→ WHAT YOU ARE ASKED TO DO
From the line below that contains "- OWD blog- no report" to the line that contains "- Other OOO", repeat every line exactly, both ends included, and nothing else.

→ LISTED ENTRIES
- - - - -
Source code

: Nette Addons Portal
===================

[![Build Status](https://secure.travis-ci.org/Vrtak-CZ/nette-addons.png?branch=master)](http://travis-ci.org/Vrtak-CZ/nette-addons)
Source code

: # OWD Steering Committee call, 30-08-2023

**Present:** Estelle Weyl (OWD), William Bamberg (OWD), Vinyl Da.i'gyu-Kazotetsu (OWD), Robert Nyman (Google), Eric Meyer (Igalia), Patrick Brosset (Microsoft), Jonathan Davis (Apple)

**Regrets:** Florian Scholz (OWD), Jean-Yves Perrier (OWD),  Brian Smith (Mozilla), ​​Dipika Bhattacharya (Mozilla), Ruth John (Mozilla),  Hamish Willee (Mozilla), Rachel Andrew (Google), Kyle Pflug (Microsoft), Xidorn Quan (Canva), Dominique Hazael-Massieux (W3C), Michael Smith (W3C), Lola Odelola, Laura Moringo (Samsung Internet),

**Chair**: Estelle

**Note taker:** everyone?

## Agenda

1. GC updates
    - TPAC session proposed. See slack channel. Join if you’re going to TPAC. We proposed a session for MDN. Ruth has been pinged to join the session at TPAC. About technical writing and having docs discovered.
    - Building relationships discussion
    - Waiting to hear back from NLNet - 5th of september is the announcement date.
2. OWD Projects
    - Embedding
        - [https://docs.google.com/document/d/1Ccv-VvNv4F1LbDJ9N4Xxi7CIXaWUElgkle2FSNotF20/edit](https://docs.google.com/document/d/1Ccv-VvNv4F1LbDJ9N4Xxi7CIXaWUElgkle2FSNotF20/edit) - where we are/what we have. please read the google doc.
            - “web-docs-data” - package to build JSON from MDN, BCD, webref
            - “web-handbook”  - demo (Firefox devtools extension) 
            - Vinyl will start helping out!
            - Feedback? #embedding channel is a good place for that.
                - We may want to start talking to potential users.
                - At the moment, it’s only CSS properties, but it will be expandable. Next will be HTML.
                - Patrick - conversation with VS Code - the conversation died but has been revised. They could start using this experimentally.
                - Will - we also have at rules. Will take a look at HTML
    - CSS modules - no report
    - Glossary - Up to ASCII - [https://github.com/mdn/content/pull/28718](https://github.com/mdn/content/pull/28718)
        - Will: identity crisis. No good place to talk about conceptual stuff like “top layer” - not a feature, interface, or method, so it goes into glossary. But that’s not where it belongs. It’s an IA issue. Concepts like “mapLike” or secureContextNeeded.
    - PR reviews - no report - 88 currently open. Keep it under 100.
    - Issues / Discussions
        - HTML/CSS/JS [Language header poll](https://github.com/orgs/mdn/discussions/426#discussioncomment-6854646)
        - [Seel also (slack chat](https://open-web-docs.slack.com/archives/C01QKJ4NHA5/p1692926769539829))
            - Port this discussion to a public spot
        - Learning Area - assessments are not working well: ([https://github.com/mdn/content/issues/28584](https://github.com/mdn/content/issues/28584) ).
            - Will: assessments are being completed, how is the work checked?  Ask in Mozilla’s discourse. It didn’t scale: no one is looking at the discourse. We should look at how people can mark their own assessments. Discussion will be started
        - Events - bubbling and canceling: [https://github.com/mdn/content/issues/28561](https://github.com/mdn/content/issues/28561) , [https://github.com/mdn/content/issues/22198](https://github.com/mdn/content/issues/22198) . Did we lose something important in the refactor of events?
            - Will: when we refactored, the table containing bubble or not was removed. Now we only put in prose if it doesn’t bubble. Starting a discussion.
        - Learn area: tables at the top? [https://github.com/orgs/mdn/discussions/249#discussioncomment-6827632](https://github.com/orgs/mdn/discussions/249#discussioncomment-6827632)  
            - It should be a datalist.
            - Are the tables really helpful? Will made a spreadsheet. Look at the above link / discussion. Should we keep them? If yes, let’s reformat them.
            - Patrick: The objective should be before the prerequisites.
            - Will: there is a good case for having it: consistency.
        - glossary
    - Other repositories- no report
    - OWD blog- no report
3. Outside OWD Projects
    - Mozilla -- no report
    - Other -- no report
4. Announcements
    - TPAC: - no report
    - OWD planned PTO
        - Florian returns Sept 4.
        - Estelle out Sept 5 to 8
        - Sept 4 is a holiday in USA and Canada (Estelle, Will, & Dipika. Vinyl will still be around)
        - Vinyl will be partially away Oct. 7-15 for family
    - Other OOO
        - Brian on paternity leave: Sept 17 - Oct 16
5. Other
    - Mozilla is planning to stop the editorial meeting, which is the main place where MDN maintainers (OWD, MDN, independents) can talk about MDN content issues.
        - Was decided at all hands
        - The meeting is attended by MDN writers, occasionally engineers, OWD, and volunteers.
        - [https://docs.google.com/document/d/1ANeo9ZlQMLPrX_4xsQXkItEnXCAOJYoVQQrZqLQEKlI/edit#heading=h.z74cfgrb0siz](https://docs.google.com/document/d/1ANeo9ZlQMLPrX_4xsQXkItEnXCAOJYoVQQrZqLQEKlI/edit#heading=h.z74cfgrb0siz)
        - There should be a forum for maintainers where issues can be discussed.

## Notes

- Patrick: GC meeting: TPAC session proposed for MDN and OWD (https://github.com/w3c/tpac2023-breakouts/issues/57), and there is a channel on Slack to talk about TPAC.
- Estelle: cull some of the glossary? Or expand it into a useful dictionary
- - - - -
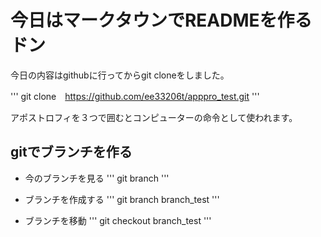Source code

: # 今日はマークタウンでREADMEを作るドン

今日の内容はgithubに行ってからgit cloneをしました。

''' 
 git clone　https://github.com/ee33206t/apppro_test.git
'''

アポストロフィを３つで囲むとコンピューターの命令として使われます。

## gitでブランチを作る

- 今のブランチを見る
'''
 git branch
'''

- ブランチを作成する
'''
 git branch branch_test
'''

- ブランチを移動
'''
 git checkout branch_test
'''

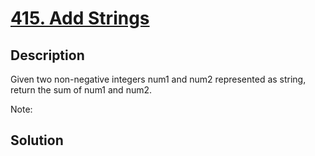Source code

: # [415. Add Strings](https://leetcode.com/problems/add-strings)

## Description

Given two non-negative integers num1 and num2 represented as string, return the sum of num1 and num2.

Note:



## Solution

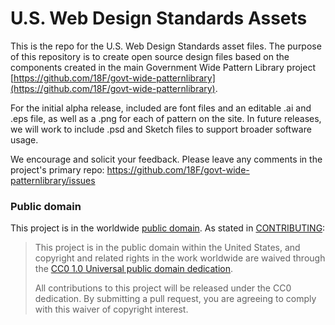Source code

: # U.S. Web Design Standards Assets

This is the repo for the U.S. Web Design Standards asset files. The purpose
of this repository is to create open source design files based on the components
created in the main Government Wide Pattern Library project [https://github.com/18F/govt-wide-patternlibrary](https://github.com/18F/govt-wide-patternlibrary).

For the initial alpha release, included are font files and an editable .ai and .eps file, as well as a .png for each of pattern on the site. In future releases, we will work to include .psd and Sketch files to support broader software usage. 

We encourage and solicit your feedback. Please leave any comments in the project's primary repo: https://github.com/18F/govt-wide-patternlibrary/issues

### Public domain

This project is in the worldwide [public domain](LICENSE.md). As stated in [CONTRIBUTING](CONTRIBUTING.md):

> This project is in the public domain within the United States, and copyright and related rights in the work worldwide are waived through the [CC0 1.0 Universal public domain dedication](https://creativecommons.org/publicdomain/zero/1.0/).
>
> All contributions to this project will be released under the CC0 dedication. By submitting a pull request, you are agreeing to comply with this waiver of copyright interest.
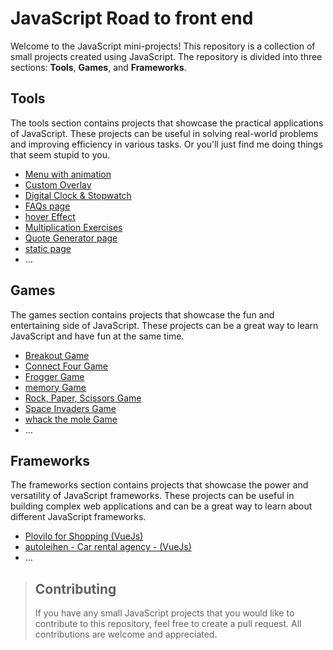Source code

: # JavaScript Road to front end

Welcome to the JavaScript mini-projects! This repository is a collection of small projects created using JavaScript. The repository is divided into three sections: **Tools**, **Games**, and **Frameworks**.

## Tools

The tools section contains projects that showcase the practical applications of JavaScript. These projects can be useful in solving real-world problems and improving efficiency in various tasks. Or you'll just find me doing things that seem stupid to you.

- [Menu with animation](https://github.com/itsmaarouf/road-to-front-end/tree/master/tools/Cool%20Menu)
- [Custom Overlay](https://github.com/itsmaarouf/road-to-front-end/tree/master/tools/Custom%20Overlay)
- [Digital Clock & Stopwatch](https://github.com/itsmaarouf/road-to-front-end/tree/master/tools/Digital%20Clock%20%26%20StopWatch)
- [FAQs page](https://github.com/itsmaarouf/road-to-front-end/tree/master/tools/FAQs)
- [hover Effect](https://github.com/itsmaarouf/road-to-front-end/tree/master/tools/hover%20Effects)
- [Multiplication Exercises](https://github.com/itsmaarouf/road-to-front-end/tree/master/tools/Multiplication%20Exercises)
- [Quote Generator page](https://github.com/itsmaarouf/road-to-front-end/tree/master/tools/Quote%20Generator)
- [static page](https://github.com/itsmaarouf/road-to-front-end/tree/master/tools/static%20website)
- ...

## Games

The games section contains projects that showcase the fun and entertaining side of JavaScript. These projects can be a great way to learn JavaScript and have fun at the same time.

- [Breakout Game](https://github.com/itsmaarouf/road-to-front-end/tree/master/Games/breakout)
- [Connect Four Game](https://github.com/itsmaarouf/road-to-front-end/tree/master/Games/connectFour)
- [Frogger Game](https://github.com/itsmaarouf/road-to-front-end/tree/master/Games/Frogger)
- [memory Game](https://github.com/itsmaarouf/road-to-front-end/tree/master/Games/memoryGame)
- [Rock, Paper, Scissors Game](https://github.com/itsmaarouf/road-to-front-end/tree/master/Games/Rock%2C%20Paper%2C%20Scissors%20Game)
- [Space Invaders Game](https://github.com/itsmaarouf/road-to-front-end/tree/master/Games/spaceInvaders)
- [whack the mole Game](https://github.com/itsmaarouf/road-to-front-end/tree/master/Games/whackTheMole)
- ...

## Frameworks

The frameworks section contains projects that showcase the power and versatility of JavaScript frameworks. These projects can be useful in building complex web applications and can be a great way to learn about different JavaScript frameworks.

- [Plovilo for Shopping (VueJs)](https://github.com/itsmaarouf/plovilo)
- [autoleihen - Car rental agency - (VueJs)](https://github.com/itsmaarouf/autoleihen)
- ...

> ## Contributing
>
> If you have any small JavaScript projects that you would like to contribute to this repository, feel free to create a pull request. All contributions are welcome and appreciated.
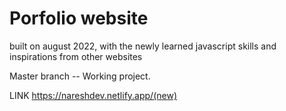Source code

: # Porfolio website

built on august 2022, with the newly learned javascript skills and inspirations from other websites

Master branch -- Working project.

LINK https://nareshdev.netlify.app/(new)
- - - - -
→ RESPONSE TO THIS EXERCISE
    - OWD blog- no report
3. Outside OWD Projects
    - Mozilla -- no report
    - Other -- no report
4. Announcements
    - TPAC: - no report
    - OWD planned PTO
        - Florian returns Sept 4.
        - Estelle out Sept 5 to 8
        - Sept 4 is a holiday in USA and Canada (Estelle, Will, & Dipika. Vinyl will still be around)
        - Vinyl will be partially away Oct. 7-15 for family
    - Other OOO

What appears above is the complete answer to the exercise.